AtomicShift adds element-specific energy offsets (SAE values) to the per-atom energies. These are stored as a learnable nn.Embedding indexed by atomic number:

e_atom = e_raw + SAE[atomic_number]

The SAE values are stored in float64 precision to avoid numerical issues when computing energy differences between large molecules.

3. AtomicSum

AtomicSum sums per-atom energies within each molecule to produce molecular energies:

E_mol = sum_i  e_atom_i    (for atoms i in molecule)

4. Long-Range Corrections

Two external modules add long-range physics that the short-range NN cannot capture:

LRCoulomb -- Electrostatic energy from predicted charges.
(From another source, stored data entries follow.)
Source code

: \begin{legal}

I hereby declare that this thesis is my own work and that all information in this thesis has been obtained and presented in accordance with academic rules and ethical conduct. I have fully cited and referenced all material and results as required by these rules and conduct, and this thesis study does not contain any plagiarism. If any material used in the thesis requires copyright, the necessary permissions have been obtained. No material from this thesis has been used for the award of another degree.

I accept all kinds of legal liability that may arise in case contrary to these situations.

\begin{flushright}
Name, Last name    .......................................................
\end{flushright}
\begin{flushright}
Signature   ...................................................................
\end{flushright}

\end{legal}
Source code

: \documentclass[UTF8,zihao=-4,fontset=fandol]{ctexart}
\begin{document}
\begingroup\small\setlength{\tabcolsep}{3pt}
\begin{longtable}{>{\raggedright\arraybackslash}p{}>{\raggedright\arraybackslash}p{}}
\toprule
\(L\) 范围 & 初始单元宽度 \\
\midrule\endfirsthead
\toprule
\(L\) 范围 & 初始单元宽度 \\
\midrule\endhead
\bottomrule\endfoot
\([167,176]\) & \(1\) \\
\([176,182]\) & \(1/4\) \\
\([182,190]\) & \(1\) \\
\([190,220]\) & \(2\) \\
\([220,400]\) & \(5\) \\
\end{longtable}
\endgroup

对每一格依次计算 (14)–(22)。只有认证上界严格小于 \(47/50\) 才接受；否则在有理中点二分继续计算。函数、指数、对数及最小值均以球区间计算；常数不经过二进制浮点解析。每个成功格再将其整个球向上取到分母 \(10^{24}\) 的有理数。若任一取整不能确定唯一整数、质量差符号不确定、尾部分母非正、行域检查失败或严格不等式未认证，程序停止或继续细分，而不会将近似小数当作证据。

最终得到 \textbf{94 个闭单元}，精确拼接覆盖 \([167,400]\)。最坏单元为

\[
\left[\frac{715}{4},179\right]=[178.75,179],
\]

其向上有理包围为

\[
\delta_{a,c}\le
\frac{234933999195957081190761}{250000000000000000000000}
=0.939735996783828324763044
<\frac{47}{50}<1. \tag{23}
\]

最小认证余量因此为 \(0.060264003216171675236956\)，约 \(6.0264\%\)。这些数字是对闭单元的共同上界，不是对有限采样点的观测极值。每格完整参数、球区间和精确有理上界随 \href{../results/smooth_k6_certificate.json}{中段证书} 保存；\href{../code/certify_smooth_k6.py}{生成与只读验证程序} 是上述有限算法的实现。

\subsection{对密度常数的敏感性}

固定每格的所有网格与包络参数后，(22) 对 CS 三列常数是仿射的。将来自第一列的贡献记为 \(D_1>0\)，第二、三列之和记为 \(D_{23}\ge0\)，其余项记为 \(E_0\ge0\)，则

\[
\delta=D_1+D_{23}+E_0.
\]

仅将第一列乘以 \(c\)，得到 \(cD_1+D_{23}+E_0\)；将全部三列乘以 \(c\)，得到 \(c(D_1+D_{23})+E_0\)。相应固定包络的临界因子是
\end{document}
Three methods:

Method Use Case Neighbor List
simple Non-periodic, small systems All pairs
dsf Periodic systems Finite cutoff (default 15 A)
ewald Periodic, high accuracy Computed from accuracy target

The Coulomb module uses the charges predicted by the equilibration loop and subtracts the short-range Coulomb component (already learned by the NN) to avoid double-counting.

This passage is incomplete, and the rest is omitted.